**PROBLEM REQUIREMENTS**. Lines to restate from the data below: from the one containing "Does there exist" to the one containing "Why is it a", both included. Give them again exactly, and only them.

=== Section Start ===

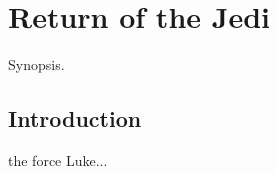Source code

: \chapter{Return of the Jedi}
	\label{chapter:return-of-the-jedi}%



\begin{synopsis}
	Synopsis.
\end{synopsis}


\section{Introduction}

 the force Luke...

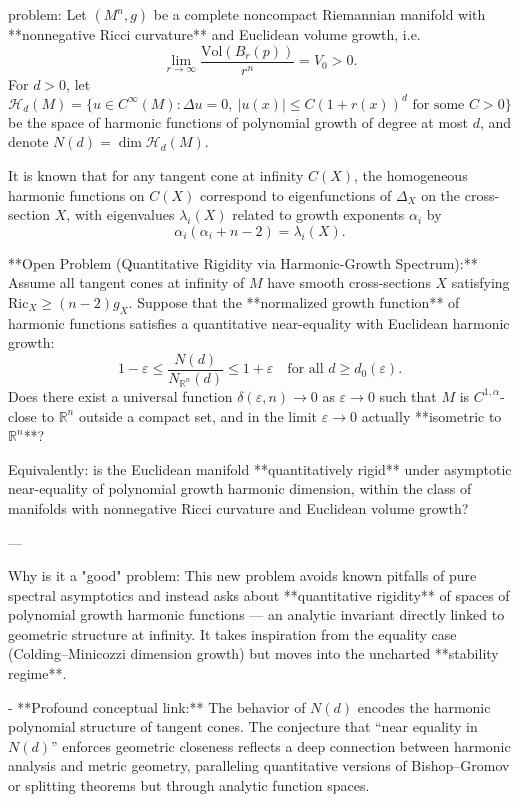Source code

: problem:  
Let \( (M^n,g) \) be a complete noncompact Riemannian manifold with **nonnegative Ricci curvature** and Euclidean volume growth, i.e.  
\[
\lim_{r\to\infty}\frac{\mathrm{Vol}(B_r(p))}{r^n}=V_0>0.
\]
For \(d>0\), let
\[
\mathcal{H}_d(M)=\{u\in C^\infty(M):\Delta u=0,\ |u(x)|\le C(1+r(x))^d \text{ for some }C>0\}
\]
be the space of harmonic functions of polynomial growth of degree at most \(d\), and denote \(N(d)=\dim\mathcal{H}_d(M)\).

It is known that for any tangent cone at infinity \(C(X)\), the homogeneous harmonic functions on \(C(X)\) correspond to eigenfunctions of \(\Delta_X\) on the cross-section \(X\), with eigenvalues \(\lambda_i(X)\) related to growth exponents \(\alpha_i\) by  
\[
\alpha_i(\alpha_i+n-2)=\lambda_i(X).
\]

**Open Problem (Quantitative Rigidity via Harmonic-Growth Spectrum):**  
Assume all tangent cones at infinity of \(M\) have smooth cross-sections \(X\) satisfying \(\mathrm{Ric}_X\ge(n-2)g_X\).  
Suppose that the **normalized growth function** of harmonic functions satisfies a quantitative near-equality with Euclidean harmonic growth:
\[
1-\varepsilon \le \frac{N(d)}{N_{\mathbb{R}^n}(d)} \le 1+\varepsilon \quad\text{for all }d\ge d_0(\varepsilon).
\]
Does there exist a universal function \(\delta(\varepsilon,n)\to0\) as \(\varepsilon\to0\) such that \(M\) is \(C^{1,\alpha}\)-close to \(\mathbb{R}^n\) outside a compact set, and in the limit \(\varepsilon\to0\) actually **isometric to \(\mathbb{R}^n\)**?

Equivalently: is the Euclidean manifold **quantitatively rigid** under asymptotic near-equality of polynomial growth harmonic dimension, within the class of manifolds with nonnegative Ricci curvature and Euclidean volume growth?

---

Why is it a "good" problem:  
This new problem avoids known pitfalls of pure spectral asymptotics and instead asks about **quantitative rigidity** of spaces of polynomial growth harmonic functions — an analytic invariant directly linked to geometric structure at infinity. It takes inspiration from the equality case (Colding–Minicozzi dimension growth) but moves into the uncharted **stability regime**.

- **Profound conceptual link:**  
  The behavior of \(N(d)\) encodes the harmonic polynomial structure of tangent cones. The conjecture that “near equality in \(N(d)\)” enforces geometric closeness reflects a deep connection between harmonic analysis and metric geometry, paralleling quantitative versions of Bishop–Gromov or splitting theorems but through analytic function spaces.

=== Section End ===

**YOUR RESPONSE**.
Does there exist a universal function \(\delta(\varepsilon,n)\to0\) as \(\varepsilon\to0\) such that \(M\) is \(C^{1,\alpha}\)-close to \(\mathbb{R}^n\) outside a compact set, and in the limit \(\varepsilon\to0\) actually **isometric to \(\mathbb{R}^n\)**?

Equivalently: is the Euclidean manifold **quantitatively rigid** under asymptotic near-equality of polynomial growth harmonic dimension, within the class of manifolds with nonnegative Ricci curvature and Euclidean volume growth?

---

Why is it a "good" problem:  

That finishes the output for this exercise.